Sunday, May 13, 2007

Grief

I remember when I took geometry in the tenth grade my teacher began by asking us to define a point. The whole class was enthusiastic. We all came up with lots of things but, after a while the teacher explained that we weren't really defining a point, we were describing it. She said that in geometry there were three undefined words "POINT, LINE and PLANE". Every other term could be defined based on these words or words that were already defined using these words. What made me think of this now? GRIEF! Grief is like one of those undefined terms. You can look it up in the dictionary. You can use words to describe it, but the actual emotions are none like I have ever experienced. The feelings of living in a void, where nothing around you matters or the inability to stop yourself from breaking into uncontrollable sobs and heaving non stop are something I would never have believed possible. I've been with many friends who experienced grief. I am so glad that I never tried to understand it, never told them to stop crying and never told them to pull themselves together. These are things that are impossible to do. Only time can heal the pain. Only time can end the grief.

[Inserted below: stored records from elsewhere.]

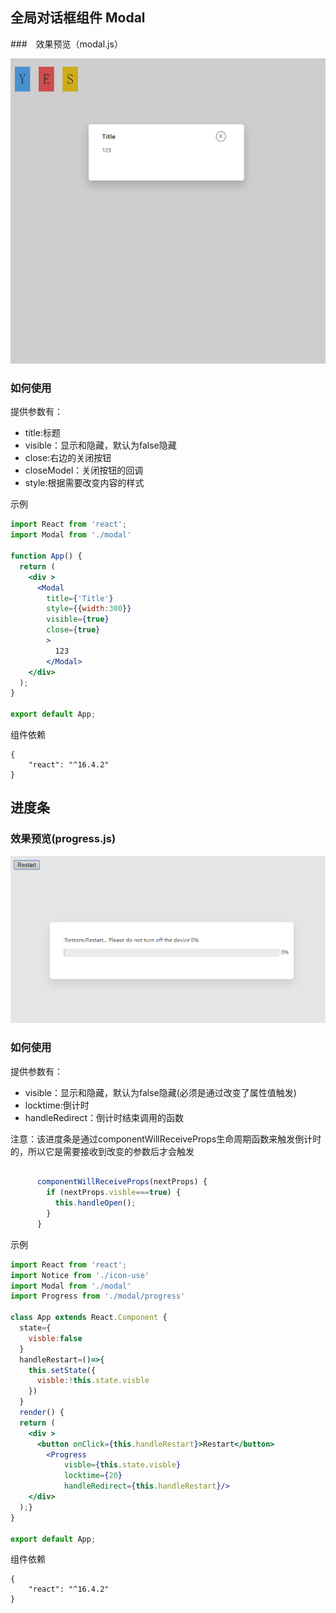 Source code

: ## 全局对话框组件 Modal

###　效果预览（modal.js）

![](../../../assest/modal.png)

### 如何使用

提供参数有：

+ title:标题
+ visible：显示和隐藏，默认为false隐藏
+ close:右边的关闭按钮
+ closeModel：关闭按钮的回调
+ style:根据需要改变内容的样式

示例

```jsx
import React from 'react';
import Modal from './modal'

function App() {
  return (
    <div >
      <Modal
        title={'Title'}
        style={{width:300}}
        visible={true}
        close={true}
        >        
          123
        </Modal>
    </div>
  );
}

export default App;
```

组件依赖

```
{
    "react": "^16.4.2"
}

```



## 进度条

### 效果预览(progress.js)

![](../../../assest/progress.png)

### 如何使用

提供参数有：

- visible：显示和隐藏，默认为false隐藏(必须是通过改变了属性值触发)
- locktime:倒计时
- handleRedirect：倒计时结束调用的函数

注意：该进度条是通过componentWillReceiveProps生命周期函数来触发倒计时的，所以它是需要接收到改变的参数后才会触发

```jsx

      componentWillReceiveProps(nextProps) {
        if (nextProps.visble===true) {
          this.handleOpen();
        }
      }
```



示例

```jsx
import React from 'react';
import Notice from './icon-use'
import Modal from './modal'
import Progress from './modal/progress'

class App extends React.Component {
  state={
    visble:false
  }
  handleRestart=()=>{
    this.setState({
      visble:!this.state.visble
    })
  }
  render() {
  return (
    <div >
      <button onClick={this.handleRestart}>Restart</button>
        <Progress 
            visble={this.state.visble} 
            locktime={20}
            handleRedirect={this.handleRestart}/>
    </div>
  );}
}

export default App;


```

组件依赖

```
{
    "react": "^16.4.2"
}

```

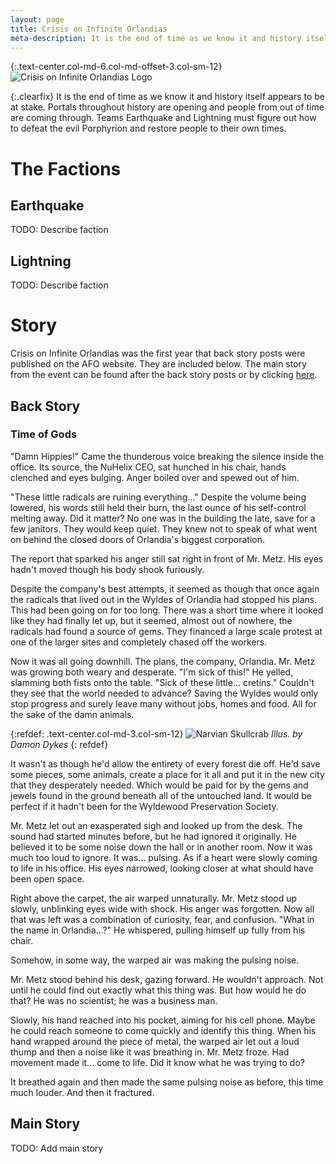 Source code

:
 ```yaml
---
layout: page
title: Crisis on Infinite Orlandias
meta-description: It is the end of time as we know it and history itself appears to be at stake. 
---
```


{:.text-center.col-md-6.col-md-offset-3.col-sm-12}
![Crisis on Infinite Orlandias Logo][crisis-logo]

{:.clearfix}
It is the end of time as we know it and history itself appears to be at stake. Portals throughout history are opening and people from out of time are coming through. Teams Earthquake and Lightning must figure out how to defeat the evil Porphyrion and restore people to their own times.

# The Factions

## Earthquake

TODO: Describe faction

## Lightning

TODO: Describe faction

# Story

Crisis on Infinite Orlandias was the first year that back story posts were published on the AFO website. They are included below. The main story from the event can be found after the back story posts or by clicking [here](#main-story).

## Back Story

### Time of Gods

"Damn Hippies!" Came the thunderous voice breaking the silence inside the office. Its source, the NuHelix CEO, sat hunched in his chair, hands clenched and eyes bulging. Anger boiled over and spewed out of him.

"These little radicals are ruining everything..." Despite the volume being lowered, his words still held their burn, the last ounce of his self-control melting away. Did it matter? No one was in the building the late, save for a few janitors. They would keep quiet. They knew not to speak of what went on behind the closed doors of Orlandia's biggest corporation.

The report that sparked his anger still sat right in front of Mr. Metz. His eyes hadn't moved though his body shook furiously.

Despite the company's best attempts, it seemed as though that once again the radicals that lived out in the Wyldes of Orlandia had stopped his plans. This had been going on for too long. There was a short time where it looked like they had finally let up, but it seemed, almost out of nowhere, the radicals had found a source of gems. They financed a large scale protest at one of the larger sites and completely chased off the workers.

Now it was all going downhill. The plans, the company, Orlandia. Mr. Metz was growing both weary and desperate. "I'm sick of this!" He yelled, slamming both fists onto the table. "Sick of these little... cretins." Couldn't they see that the world needed to advance? Saving the Wyldes would only stop progress and surely leave many without jobs, homes and food. All for the sake of the damn animals.

{:refdef: .text-center.col-md-3.col-sm-12}
![Narvian Skullcrab][skullcrab]
*Illus. by Damon Dykes*
{: refdef}

It wasn't as though he'd allow the entirety of every forest die off. He'd save some pieces, some animals, create a place for it all and put it in the new city that they desperately needed. Which would be paid for by the gems and jewels found in the ground beneath all of the untouched land. It would be perfect if it hadn't been for the Wyldewood Preservation Society.

Mr. Metz let out an exasperated sigh and looked up from the desk. The sound had started minutes before, but he had ignored it originally. He believed it to be some noise down the hall or in another room. Now it was much too loud to ignore. It was... pulsing. As if a heart were slowly coming to life in his office. His eyes narrowed, looking closer at what should have been open space.

Right above the carpet, the air warped unnaturally. Mr. Metz stood up slowly, unblinking eyes wide with shock. His anger was forgotten. Now all that was left was a combination of curiosity, fear, and confusion. "What in the name in Orlandia...?" He whispered, pulling himself up fully from his chair.

Somehow, in some way, the warped air was making the pulsing noise.

Mr. Metz stood behind his desk, gazing forward. He wouldn't approach. Not until he could find out exactly what this thing was. But how would he do that? He was no scientist; he was a business man.

Slowly, his hand reached into his pocket, aiming for his cell phone. Maybe he could reach someone to come quickly and identify this thing. When his hand wrapped around the piece of metal, the warped air let out a loud thump and then a noise like it was breathing in. Mr. Metz froze. Had movement made it... come to life. Did it know what he was trying to do?

It breathed again and then made the same pulsing noise as before, this time much louder. And then it fractured.

<a name="main-story"></a>
## Main Story

TODO: Add main story





[crisis-logo]: http://statics.orlandia.talesoforlandia.com/past-orlandias/crisis/crisis-logo.png
[skullcrab]: http://statics.orlandia.talesoforlandia.com/past-orlandias/wyldes/cards/narvian-skullcrab.jpg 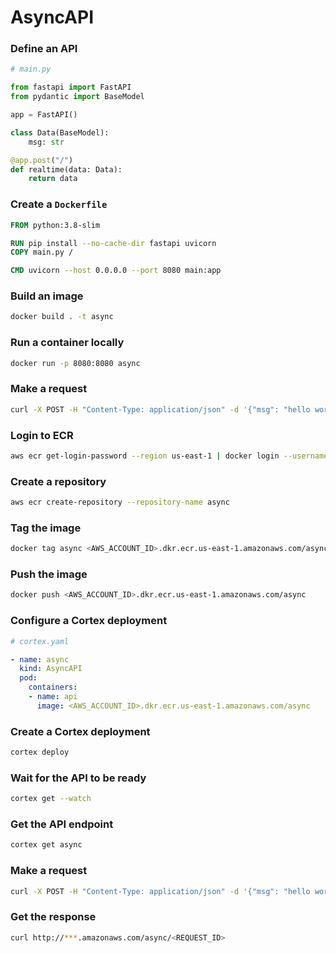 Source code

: # AsyncAPI

### Define an API

```python
# main.py

from fastapi import FastAPI
from pydantic import BaseModel

app = FastAPI()

class Data(BaseModel):
    msg: str

@app.post("/")
def realtime(data: Data):
    return data
```

### Create a `Dockerfile`

```Dockerfile
FROM python:3.8-slim

RUN pip install --no-cache-dir fastapi uvicorn
COPY main.py /

CMD uvicorn --host 0.0.0.0 --port 8080 main:app
```

### Build an image

```bash
docker build . -t async
```

### Run a container locally

```bash
docker run -p 8080:8080 async
```

### Make a request

```bash
curl -X POST -H "Content-Type: application/json" -d '{"msg": "hello world"}' localhost:8080
```

### Login to ECR

```bash
aws ecr get-login-password --region us-east-1 | docker login --username AWS --password-stdin <AWS_ACCOUNT_ID>.dkr.ecr.us-east-1.amazonaws.com
```

### Create a repository

```bash
aws ecr create-repository --repository-name async
```

### Tag the image

```bash
docker tag async <AWS_ACCOUNT_ID>.dkr.ecr.us-east-1.amazonaws.com/async
```

### Push the image

```bash
docker push <AWS_ACCOUNT_ID>.dkr.ecr.us-east-1.amazonaws.com/async
```

### Configure a Cortex deployment

```yaml
# cortex.yaml

- name: async
  kind: AsyncAPI
  pod:
    containers:
    - name: api
      image: <AWS_ACCOUNT_ID>.dkr.ecr.us-east-1.amazonaws.com/async
```

### Create a Cortex deployment

```bash
cortex deploy
```

### Wait for the API to be ready

```bash
cortex get --watch
```

### Get the API endpoint

```bash
cortex get async
```

### Make a request

```bash
curl -X POST -H "Content-Type: application/json" -d '{"msg": "hello world"}' http://***.amazonaws.com/async
```

### Get the response

```bash
curl http://***.amazonaws.com/async/<REQUEST_ID>
```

The cemetery was so sad. We brought the flowers and read my mom some mother's day cards. I begged my grandparents who are buried next to her to watch out for her and to care for her. My dad said his dad always loved her and that is why he put her next to him. I guess my grief will pass because my dad is no longer sad for his parents. I think my hysteria (which I tried to control but couldn't) helped keep my dad a little calmer. He cried, but I was much worse than he was.

When we got back to his house I wanted to go up with him for a while. After looking for parking I found what I thought was a good parking spot only to come down an hour later and find a $115 ticket on my car. The good thing about grief right now is that I don't care about the ticket. I also don't care that I lost my cellphone yesterday and had to go buy a new one today. There are just too many bigger and more important things to stress about.

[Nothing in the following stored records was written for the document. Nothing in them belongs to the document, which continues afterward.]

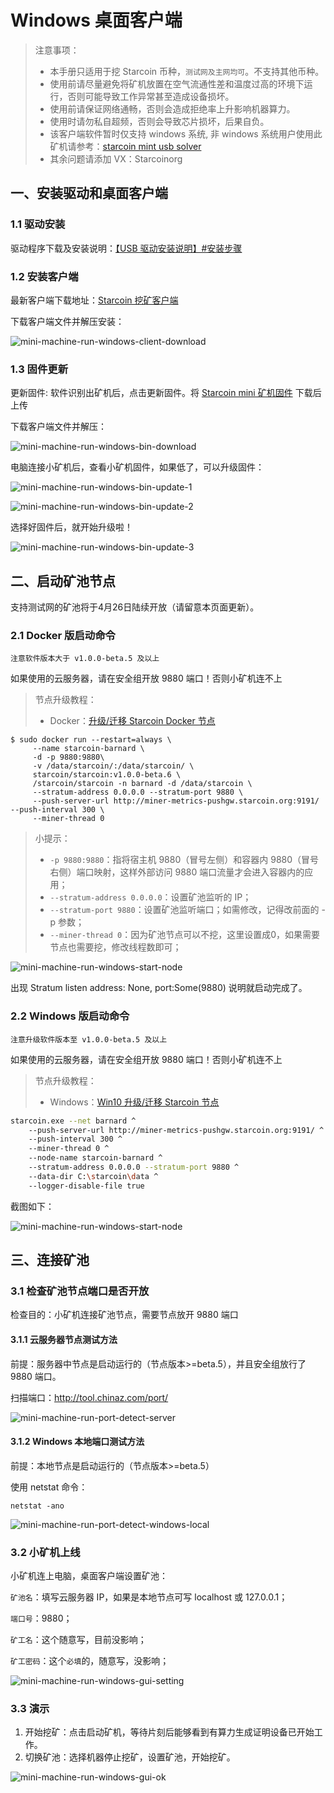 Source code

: # Windows 桌面客户端

> 注意事项：
>
> * 本手册只适用于挖 Starcoin 币种，`测试网及主网均可`。不支持其他币种。
> * 使用前请尽量避免将矿机放置在空气流通性差和温度过高的环境下运行，否则可能导致工作异常甚至造成设备损坏。
> * 使用前请保证网络通畅，否则会造成拒绝率上升影响机器算力。
> * 使用时请勿私自超频，否则会导致芯片损坏，后果自负。
> * 该客户端软件暂时仅支持 windows 系统, 非 windows 系统用户使用此矿机请参考：[starcoin mint usb solver](https://github.com/fikgol/usbsolver)
> * 其余问题请添加 VX：Starcoinorg

## 一、安装驱动和桌面客户端

### 1.1 驱动安装

驱动程序下载及安装说明：[【USB 驱动安装说明】#安装步骤](/mi-ni-xing-kuang-ji/usb-qu-dong-an-zhuang-shuo-ming.html#安装步骤)

### 1.2 安装客户端

最新客户端下载地址：[Starcoin 挖矿客户端](https://github.com/starcoinorg/starcoin_mini_miner/releases/latest)

下载客户端文件并解压安装：

![mini-machine-run-windows-client-download](../images/mini-machine-run-windows-client-download.png)

### 1.3 固件更新

更新固件: 软件识别出矿机后，点击更新固件。将 [Starcoin mini 矿机固件](https://github.com/starcoinorg/starcoin_mini_miner/releases/tag/v0.0.2) 下载后上传

下载客户端文件并解压：

![mini-machine-run-windows-bin-download](../images/mini-machine-run-windows-bin-download.png)

电脑连接小矿机后，查看小矿机固件，如果低了，可以升级固件：

![mini-machine-run-windows-bin-update-1](../images/mini-machine-run-windows-bin-update-1.png)

![mini-machine-run-windows-bin-update-2](../images/mini-machine-run-windows-bin-update-2.png)

选择好固件后，就开始升级啦！

![mini-machine-run-windows-bin-update-3](../images/mini-machine-run-windows-bin-update-3.png)



## 二、启动矿池节点

支持测试网的矿池将于4月26日陆续开放（请留意本页面更新）。

### 2.1 Docker 版启动命令

`注意软件版本大于 v1.0.0-beta.5 及以上`

如果使用的云服务器，请在安全组开放 9880 端口！否则小矿机连不上

> 节点升级教程：
>
> - Docker：[升级/迁移 Starcoin Docker 节点](/node-start/docker/upgrade-or-migration-node-on-docker.html)

```shell
$ sudo docker run --restart=always \
     --name starcoin-barnard \
     -d -p 9880:9880\
     -v /data/starcoin/:/data/starcoin/ \
     starcoin/starcoin:v1.0.0-beta.6 \
     /starcoin/starcoin -n barnard -d /data/starcoin \
     --stratum-address 0.0.0.0 --stratum-port 9880 \
     --push-server-url http://miner-metrics-pushgw.starcoin.org:9191/ --push-interval 300 \
     --miner-thread 0
```

> 小提示：
>
> - `-p 9880:9880`：指将宿主机 9880（冒号左侧）和容器内 9880（冒号右侧）端口映射，这样外部访问 9880 端口流量才会进入容器内的应用；
> - `--stratum-address 0.0.0.0`：设置矿池监听的 IP；
> - `--stratum-port 9880`：设置矿池监听端口；如需修改，记得改前面的 -p 参数；
> - `--miner-thread 0`：因为矿池节点可以不挖，这里设置成0，如果需要节点也需要挖，修改线程数即可；

![mini-machine-run-windows-start-node](../images/mini-machine-run-docker-start-node.png)

出现 Stratum listen address: None, port:Some(9880) 说明就启动完成了。



### 2.2 Windows 版启动命令

`注意升级软件版本至 v1.0.0-beta.5 及以上`

如果使用的云服务器，请在安全组开放 9880 端口！否则小矿机连不上

> 节点升级教程：
>
> - Windows：[Win10 升级/迁移 Starcoin 节点](/node-start/windows/upgrade-or-migration-node-on-win10.html)

```bash
starcoin.exe --net barnard ^
    --push-server-url http://miner-metrics-pushgw.starcoin.org:9191/ ^
    --push-interval 300 ^
    --miner-thread 0 ^
    --node-name starcoin-barnard ^
    --stratum-address 0.0.0.0 --stratum-port 9880 ^
    --data-dir C:\starcoin\data ^
    --logger-disable-file true
```

截图如下：

![mini-machine-run-windows-start-node](../images/mini-machine-run-windows-start-node.png)



## 三、连接矿池

### 3.1 检查矿池节点端口是否开放

检查目的：小矿机连接矿池节点，需要节点放开 9880 端口



#### 3.1.1 云服务器节点测试方法

前提：服务器中节点是启动运行的（节点版本>=beta.5），并且安全组放行了 9880 端口。

扫描端口：http://tool.chinaz.com/port/

![mini-machine-run-port-detect-server](../images/mini-machine-run-port-detect-server.png)

#### 3.1.2 Windows 本地端口测试方法

前提：本地节点是启动运行的（节点版本>=beta.5）

使用 netstat 命令：

```shell
netstat -ano
```

![mini-machine-run-port-detect-windows-local](../images/mini-machine-run-port-detect-windows-local.png)

### 3.2 小矿机上线

小矿机连上电脑，桌面客户端设置矿池：

`矿池名`：填写云服务器 IP，如果是本地节点可写 localhost 或 127.0.0.1；

`端口号`：9880；

`矿工名`：这个随意写，目前没影响；

`矿工密码`：这个`必填`的，随意写，没影响；

![mini-machine-run-windows-gui-setting](../images/mini-machine-run-windows-gui-setting.png)

### 3.3 演示

1. 开始挖矿：点击启动矿机，等待片刻后能够看到有算力生成证明设备已开始工作。
2. 切换矿池：选择机器停止挖矿，设置矿池，开始挖矿。

![mini-machine-run-windows-gui-ok](../images/mini-machine-run-windows-gui-ok.png)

Last night was the final night of Shiva. We let people come to my house since my dad doesn't like a lot of company, especially at night. I think I might have had 40 people in my living room. It was amazing. I don't even think of myself as someone that people know, let alone care enough about to come over on a Saturday night. Although it was crowded, it felt good and I was able to laugh for a while.

I'm going to try to go back to work tomorrow. I'm not planning on visiting my dad again until the end of the week. I'll talk to him every day and if he needs me I'll be there. I have to give him space to grieve alone. I have to let him learn to be by himself. I know he can do it. He has to learn that he can.

3 comments:

17 (really 15) more years said...

The first day back to work will be rough, but you're going to be fine. Try your best to ignore the advice of well-meaning people who think they know all about the grieving process.

mathnerd said...

I agree with 17. I hope that everything goes well tomorrow.

Anonymous said...

I hope getting back to a routine will help you begin to heal and make the sadness less raw and overwhelming. Let yourself feel sad but take care of yourself too. As always my thoughts are with you. No one can even imagine what you and your family have been through. I will soon be spending my first Father's Day without my father, so somehow the grief transforms as life goes on. I hope you will turn to family and friends when you have those days when the grief is at the surface of your consciousness, instead of the background of your life which is where it goes after a time. The experience is different for each person, but accept your own feelings, you have a right to them.